[Problem to work on]
Within the records below, reproduce without change the lines from the line that has "all robots wiped." through the line that has "of the world.)", and only those.
=== Task material ===
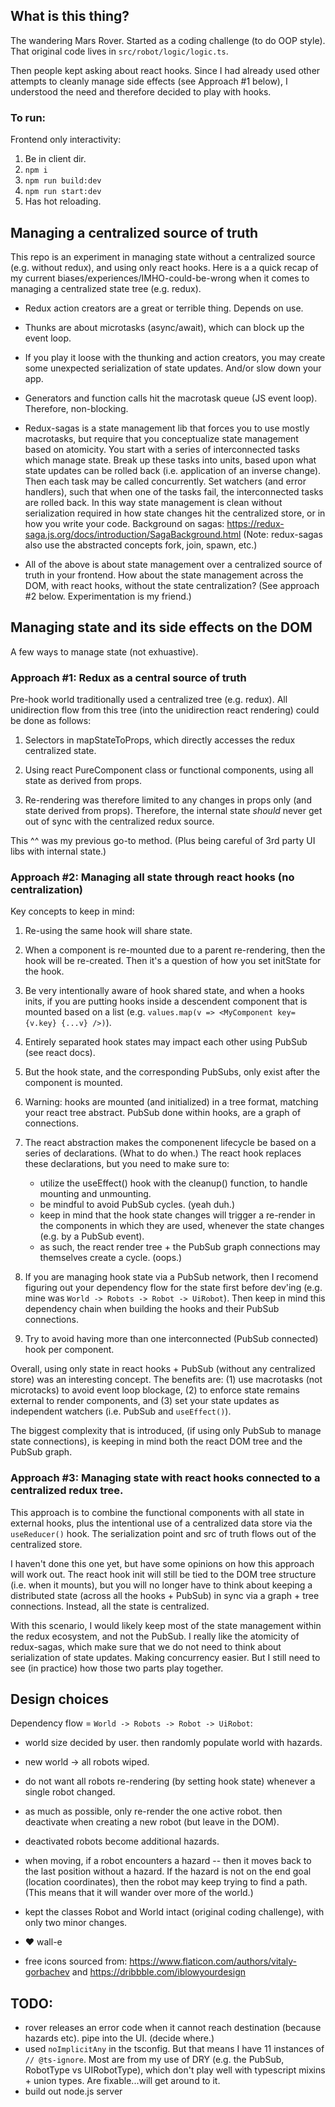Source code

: ## What is this thing?

The wandering Mars Rover. Started as a coding challenge (to do OOP style). That original code lives in `src/robot/logic/logic.ts`.

Then people kept asking about react hooks. Since I had already used other attempts to cleanly manage side effects (see Approach #1 below), I understood the need and therefore decided to play with hooks.

### To run:

Frontend only interactivity:
1. Be in client dir.
2. `npm i`
3. `npm run build:dev`
4. `npm run start:dev`
5. Has hot reloading.


## Managing a centralized source of truth

This repo is an experiment in managing state without a centralized source (e.g. without redux), and using only react hooks. Here is a a quick recap of my current biases/experiences/IMHO-could-be-wrong when it comes to managing a centralized state tree (e.g. redux).

* Redux action creators are a great or terrible thing. Depends on use.

* Thunks are about microtasks (async/await), which can block up the event loop.

* If you play it loose with the thunking and action creators, you may create some unexpected serialization of state updates. And/or slow down your app.

* Generators and function calls hit the macrotask queue (JS event loop). Therefore, non-blocking.

* Redux-sagas is a state management lib that forces you to use mostly macrotasks, but require that you conceptualize state management based on atomicity. You start with a series of interconnected tasks which manage state. Break up these tasks into units, based upon what state updates can be rolled back (i.e. application of an inverse change). Then each task may be called concurrently. Set watchers (and error handlers), such that when one of the tasks fail, the interconnected tasks are rolled back. In this way state management is clean without serialization required in how state changes hit the centralized store, or in how you write your code. Background on sagas: https://redux-saga.js.org/docs/introduction/SagaBackground.html (Note: redux-sagas also use the abstracted concepts fork, join, spawn, etc.)

* All of the above is about state management over a centralized source of truth in your frontend. How about the state management across the DOM, with react hooks, without the state centralization? (See approach #2 below. Experimentation is my friend.)


## Managing state and its side effects on the DOM

A few ways to manage state (not exhuastive).

### Approach #1: Redux as a central source of truth

Pre-hook world traditionally used a centralized tree (e.g. redux). All unidirection flow from this tree (into the unidirection react rendering) could be done as follows:

1. Selectors in mapStateToProps, which directly accesses the redux centralized state.

2. Using react PureComponent class or functional components, using all state as derived from props.

3. Re-rendering was therefore limited to any changes in props only (and state derived from props). Therefore, the internal state *should* never get out of sync with the centralized redux source.

This ^^ was my previous go-to method. (Plus being careful of 3rd party UI libs with internal state.)


### Approach #2: Managing all state through react hooks (no centralization)

Key concepts to keep in mind:

1. Re-using the same hook will share state.

2. When a component is re-mounted due to a parent re-rendering, then the hook will be re-created. Then it's a question of how you set initState for the hook.

3. Be very intentionally aware of hook shared state, and when a hooks inits, if you are putting hooks inside a descendent component that is mounted based on a list (e.g. `values.map(v => <MyComponent key={v.key} {...v} />)`).

4. Entirely separated hook states may impact each other using PubSub (see react docs).

5. But the hook state, and the corresponding PubSubs, only exist after the component is mounted.

6. Warning: hooks are mounted (and initialized) in a tree format, matching your react tree abstract. PubSub done within hooks, are a graph of connections.

7. The react abstraction makes the componenent lifecycle be based on a series of declarations. (What to do when.) The react hook replaces these declarations, but you need to make sure to:
    * utilize the useEffect() hook with the cleanup() function, to handle mounting and unmounting.
    * be mindful to avoid PubSub cycles. (yeah duh.)
    * keep in mind that the hook state changes will trigger a re-render in the components in which they are used, whenever the state changes (e.g. by a PubSub event).
    * as such, the react render tree + the PubSub graph connections may themselves create a cycle. (oops.)

8. If you are managing hook state via a PubSub network, then I recomend figuring out your dependency flow for the state first before dev'ing (e.g. mine was `World -> Robots -> Robot -> UiRobot`). Then keep in mind this dependency chain when building the hooks and their PubSub connections.

9. Try to avoid having more than one interconnected (PubSub connected) hook per component.

Overall, using only state in react hooks + PubSub (without any centralized store) was an interesting concept. The benefits are: (1) use macrotasks (not microtacks) to avoid event loop blockage, (2) to enforce state remains external to render components, and (3) set your state updates as independent watchers (i.e. PubSub and `useEffect()`).

The biggest complexity that is introduced, (if using only PubSub to manage state connections), is keeping in mind both the react DOM tree and the PubSub graph.


### Approach #3: Managing state with react hooks connected to a centralized redux tree.

This approach is to combine the functional components with all state in external hooks, plus the intentional use of a centralized data store via the `useReducer()` hook. The serialization point and src of truth flows out of the centralized store.

I haven't done this one yet, but have some opinions on how this approach will work out. The react hook init will still be tied to the DOM tree structure (i.e. when it mounts), but you will no longer have to think about keeping a distributed state (across all the hooks + PubSub) in sync via a graph + tree connections. Instead, all the state is centralized.

With this scenario, I would likely keep most of the state management within the redux ecosystem, and not the PubSub. I really like the atomicity of redux-sagas, which make sure that we do not need to think about serialization of state updates. Making concurrency easier. But I still need to see (in practice) how those two parts play together.


## Design choices

Dependency flow = `World -> Robots -> Robot -> UiRobot`:

* world size decided by user. then randomly populate world with hazards.

* new world -> all robots wiped.

* do not want all robots re-rendering (by setting hook state) whenever a single robot changed.

* as much as possible, only re-render the one active robot. then deactivate when creating a new robot (but leave in the DOM).

* deactivated robots become additional hazards.

* when moving, if a robot encounters a hazard -- then it moves back to the last position without a hazard. If the hazard is not on the end goal (location coordinates), then the robot may keep trying to find a path. (This means that it will wander over more of the world.)

* kept the classes Robot and World intact (original coding challenge), with only two minor changes.

* &#9829; wall-e

* free icons sourced from: https://www.flaticon.com/authors/vitaly-gorbachev and https://dribbble.com/iblowyourdesign 


## TODO:
* rover releases an error code when it cannot reach destination (because hazards etc). pipe into the UI. (decide where.)
* used `noImplicitAny` in the tsconfig. But that means I have 11 instances of `// @ts-ignore`. Most are from my use of DRY (e.g. the PubSub, RobotType vs UIRobotType), which don't play well with typescript mixins + union types. Are fixable...will get around to it.
* build out node.js server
===
[Task response]
* new world -> all robots wiped.

* do not want all robots re-rendering (by setting hook state) whenever a single robot changed.

* as much as possible, only re-render the one active robot. then deactivate when creating a new robot (but leave in the DOM).

* deactivated robots become additional hazards.

* when moving, if a robot encounters a hazard -- then it moves back to the last position without a hazard. If the hazard is not on the end goal (location coordinates), then the robot may keep trying to find a path. (This means that it will wander over more of the world.)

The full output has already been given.